In one scene of the Iliad a dude named Diomedes (I think it was Diomedes) picks up a rock, throws it at some dude’s head, and knocks his eyeballs out. Homer describes the rock as being a very large one that “men, weak as they are today,” would be unable to lift let alone throw. So if we’re going by all the myth then the Greek heroes of the Golden Age were bigger, faster, and stronger than we mortal men.

Do we know that Beowulf is good at figuring things out? What’s our evidence?

I think his main benefit is that he’ll survive and just keep trying, and so will eventually stumble onto the solution. Well, assuming they don’t just become best friend first.

Naah, he’s just at the absolute top end of what (the skalds would consider) peak human - Captain Geat-ica, if you would. Nothing magical is implied AFAIK, unlike Achilles. And even Superman can’t beat magic outright…

Is Achilles even that good a fighter? I mean, with his invulnerability, he doesn’t need to be good to win - he just needs to be persistent.

The last time he fought someone with skin that couldn’t be cut, he gripped the guy’s arm and wrenched until Grendel’s bone cracked under the strain for the win. And the last time he fought someone with skin that couldn’t be cut except at one spot, he weaved his way through the trees and kept parrying with his shield until our hero was exhausted but the other guy couldn’t keep from getting hit in the Achilles’ heel and dying.

It’s funny how much the legends of old are like comic books, with their byzantine continuity. Case in point - Achilles’ general invincibility is not mentioned in the Iliad, and in fact an ambidextrous dude named Asteropaios manages to wound him in the arm at one point. Achilles did have a totally bitchin’ shield and magic armor, though.

Beowulf is known for his grappling, so I’d probably give the fight to him at the end of the day.

There are certainly legends that Achilles was invulnerable except around his heel. Supposedly his mother had held baby Achilles by his foot and dunked him in the River Styx, making his entire body invulnerable except for the parts of his foot that never went underwater.

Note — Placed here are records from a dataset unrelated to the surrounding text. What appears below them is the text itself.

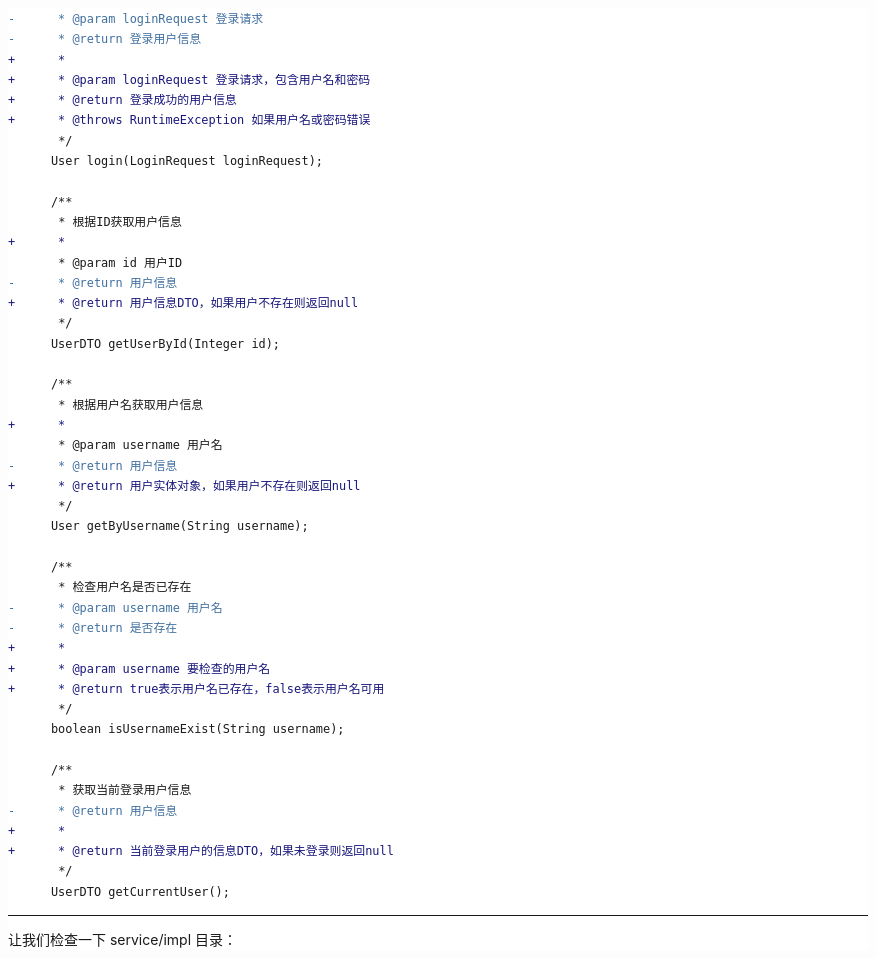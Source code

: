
 ```diff
-      * @param loginRequest 登录请求
-      * @return 登录用户信息
+      * 
+      * @param loginRequest 登录请求，包含用户名和密码
+      * @return 登录成功的用户信息
+      * @throws RuntimeException 如果用户名或密码错误
       */
      User login(LoginRequest loginRequest);
      
      /**
       * 根据ID获取用户信息
+      * 
       * @param id 用户ID
-      * @return 用户信息
+      * @return 用户信息DTO，如果用户不存在则返回null
       */
      UserDTO getUserById(Integer id);
      
      /**
       * 根据用户名获取用户信息
+      * 
       * @param username 用户名
-      * @return 用户信息
+      * @return 用户实体对象，如果用户不存在则返回null
       */
      User getByUsername(String username);
      
      /**
       * 检查用户名是否已存在
-      * @param username 用户名
-      * @return 是否存在
+      * 
+      * @param username 要检查的用户名
+      * @return true表示用户名已存在，false表示用户名可用
       */
      boolean isUsernameExist(String username);
      
      /**
       * 获取当前登录用户信息
-      * @return 用户信息
+      * 
+      * @return 当前登录用户的信息DTO，如果未登录则返回null
       */
      UserDTO getCurrentUser();
```

---

让我们检查一下 service/impl 目录：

But as Ambrosio points out, ***The Iliad ***never refers to that legend. Homer does indicate that

  1. Achilles has heard a prophecy that he will die in Troy
  2. He takes that prophecy seriously, and fears he will never see his family again
  3. Achilles wears armor (Patroclus steals and wears that armor in battle)

Now, if Achilles were invulnerable, why would he worry at all about dying in Troy?

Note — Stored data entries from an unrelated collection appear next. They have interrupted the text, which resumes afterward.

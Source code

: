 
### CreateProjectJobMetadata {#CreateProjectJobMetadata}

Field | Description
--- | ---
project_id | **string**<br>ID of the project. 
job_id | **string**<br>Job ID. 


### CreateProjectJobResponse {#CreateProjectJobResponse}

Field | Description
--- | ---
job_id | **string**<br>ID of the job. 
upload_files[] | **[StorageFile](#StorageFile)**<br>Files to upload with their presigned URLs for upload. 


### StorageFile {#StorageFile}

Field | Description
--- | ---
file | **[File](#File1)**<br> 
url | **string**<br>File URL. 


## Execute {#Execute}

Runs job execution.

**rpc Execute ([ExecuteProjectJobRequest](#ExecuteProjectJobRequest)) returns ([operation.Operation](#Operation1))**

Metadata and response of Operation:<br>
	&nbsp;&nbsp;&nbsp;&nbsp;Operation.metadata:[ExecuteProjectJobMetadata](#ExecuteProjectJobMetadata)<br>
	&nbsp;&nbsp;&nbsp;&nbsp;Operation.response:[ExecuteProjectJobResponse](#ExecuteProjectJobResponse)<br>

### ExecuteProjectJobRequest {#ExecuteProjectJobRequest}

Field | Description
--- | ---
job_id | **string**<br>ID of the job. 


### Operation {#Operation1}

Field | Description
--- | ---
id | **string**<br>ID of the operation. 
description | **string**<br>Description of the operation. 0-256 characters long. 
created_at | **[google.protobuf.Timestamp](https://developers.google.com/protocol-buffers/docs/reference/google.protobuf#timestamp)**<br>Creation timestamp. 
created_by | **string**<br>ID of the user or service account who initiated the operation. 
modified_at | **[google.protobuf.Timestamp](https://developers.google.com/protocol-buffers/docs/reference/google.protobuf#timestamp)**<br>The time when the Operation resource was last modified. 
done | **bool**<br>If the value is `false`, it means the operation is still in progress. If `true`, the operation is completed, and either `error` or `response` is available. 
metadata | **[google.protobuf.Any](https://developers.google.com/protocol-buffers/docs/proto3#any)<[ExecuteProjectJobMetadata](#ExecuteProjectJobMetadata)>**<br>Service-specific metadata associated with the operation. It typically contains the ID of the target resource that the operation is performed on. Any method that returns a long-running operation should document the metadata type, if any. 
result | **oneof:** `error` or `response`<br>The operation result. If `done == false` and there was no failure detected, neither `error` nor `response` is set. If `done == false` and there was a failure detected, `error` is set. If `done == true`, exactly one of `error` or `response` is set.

And, if you’ve ever seen the movie Troy, you may remember a scene where a boy says to Achilles, “They say you’re invincible and cannot be killed.” Achilles replies, “I wouldn’t be bothering with this armor, then, would I?”

Good question- if Achilles was invulnerable, why would he wear armor? Why wouldn’t he just fight in civvies?

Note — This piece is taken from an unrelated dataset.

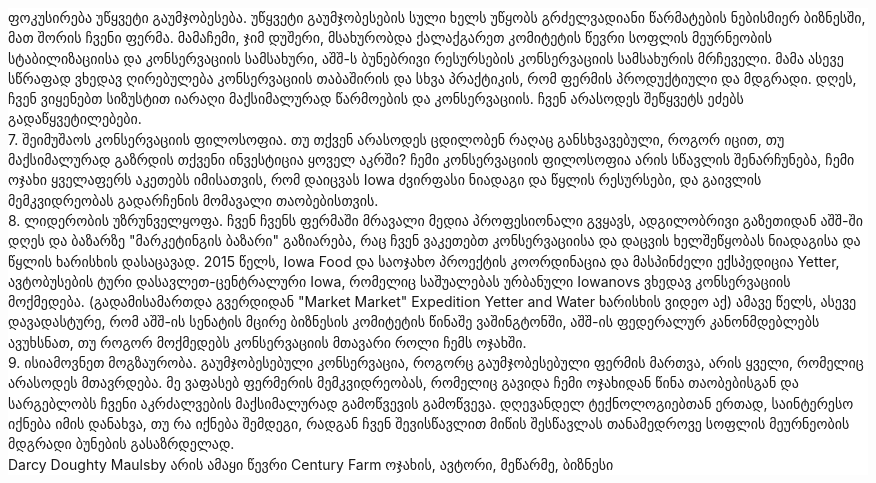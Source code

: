 ფოკუსირება უწყვეტი გაუმჯობესება. უწყვეტი გაუმჯობესების სული ხელს უწყობს გრძელვადიანი წარმატების ნებისმიერ ბიზნესში, მათ შორის ჩვენი ფერმა. მამაჩემი, ჯიმ დუშერი, მსახურობდა ქალაქგარეთ კომიტეტის წევრი სოფლის მეურნეობის სტაბილიზაციისა და კონსერვაციის სამსახური, აშშ-ს ბუნებრივი რესურსების კონსერვაციის სამსახურის მრჩეველი. მამა ასევე სწრაფად ვხედავ ღირებულება კონსერვაციის თაბაშირის და სხვა პრაქტიკის, რომ ფერმის პროდუქტიული და მდგრადი. დღეს, ჩვენ ვიყენებთ სიზუსტით იარაღი მაქსიმალურად წარმოების და კონსერვაციის. ჩვენ არასოდეს შეწყვეტს ეძებს გადაწყვეტილებები.<br/>7. შეიმუშაოს კონსერვაციის ფილოსოფია. თუ თქვენ არასოდეს ცდილობენ რაღაც განსხვავებული, როგორ იცით, თუ მაქსიმალურად გაზრდის თქვენი ინვესტიცია ყოველ აკრში? ჩემი კონსერვაციის ფილოსოფია არის სწავლის შენარჩუნება, ჩემი ოჯახი ყველაფერს აკეთებს იმისათვის, რომ დაიცვას Iowa ძვირფასი ნიადაგი და წყლის რესურსები, და გაივლის მემკვიდრეობას გადარჩენის მომავალი თაობებისთვის.<br/>8. ლიდერობის უზრუნველყოფა. ჩვენ ჩვენს ფერმაში მრავალი მედია პროფესიონალი გვყავს, ადგილობრივი გაზეთიდან აშშ-ში დღეს და ბაზარზე "მარკეტინგის ბაზარი" გაზიარება, რაც ჩვენ ვაკეთებთ კონსერვაციისა და დაცვის ხელშეწყობას ნიადაგისა და წყლის ხარისხის დასაცავად. 2015 წელს, Iowa Food და საოჯახო პროექტის კოორდინაცია და მასპინძელი ექსპედიცია Yetter, ავტობუსების ტური დასავლეთ-ცენტრალური Iowa, რომელიც საშუალებას ურბანული Iowanovs ვხედავ კონსერვაციის მოქმედება. (გადამისამართდა გვერდიდან "Market Market" Expedition Yetter and Water ხარისხის ვიდეო აქ) ამავე წელს, ასევე დავადასტურე, რომ აშშ-ის სენატის მცირე ბიზნესის კომიტეტის წინაშე ვაშინგტონში, აშშ-ის ფედერალურ კანონმდებლებს ავუხსნათ, თუ როგორ მოქმედებს კონსერვაციის მთავარი როლი ჩემს ოჯახში.<br/>9. ისიამოვნეთ მოგზაურობა. გაუმჯობესებული კონსერვაცია, როგორც გაუმჯობესებული ფერმის მართვა, არის ყველი, რომელიც არასოდეს მთავრდება. მე ვაფასებ ფერმერის მემკვიდრეობას, რომელიც გავიდა ჩემი ოჯახიდან წინა თაობებისგან და სარგებლობს ჩვენი აკრძალვების მაქსიმალურად გამოწვევის გამოწვევა. დღევანდელ ტექნოლოგიებთან ერთად, საინტერესო იქნება იმის დანახვა, თუ რა იქნება შემდეგი, რადგან ჩვენ შევისწავლით მიწის შესწავლას თანამედროვე სოფლის მეურნეობის მდგრადი ბუნების გასაზრდელად.<br/>Darcy Doughty Maulsby არის ამაყი წევრი Century Farm ოჯახის, ავტორი, მეწარმე, ბიზნესი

All this proves is that there have been many variations on the legends of the Trojan War, and they don’t all agree.

So I’m thinking of it from the point of view of their stories (I guess, maybe their authors).

IIRC, Beowulf brags about beating another guy in a swimming contest, but only kills various monsters. In fact the only humans that die are nameless thralls and (upon checking wikipedia) Beowulf himself in a grand closing of the story. So, if Achilles wandered into Beowulf (the poem), I think they’d fight for an epic length of time, neither one getting the upper hand, until they decide to settle their differences another way. Beowulf wins the swimming/boating contest, Achilles wins the track and field portion, and they end up drinking together at the end of it.

On the other hand, Homer wasn’t shy about going all Game of Thrones/Joss Wheden and killing off main characters, or putting in unexpected twists. So it’s a lot less clear to me what happens when Beowulf stumbles into the Iliad.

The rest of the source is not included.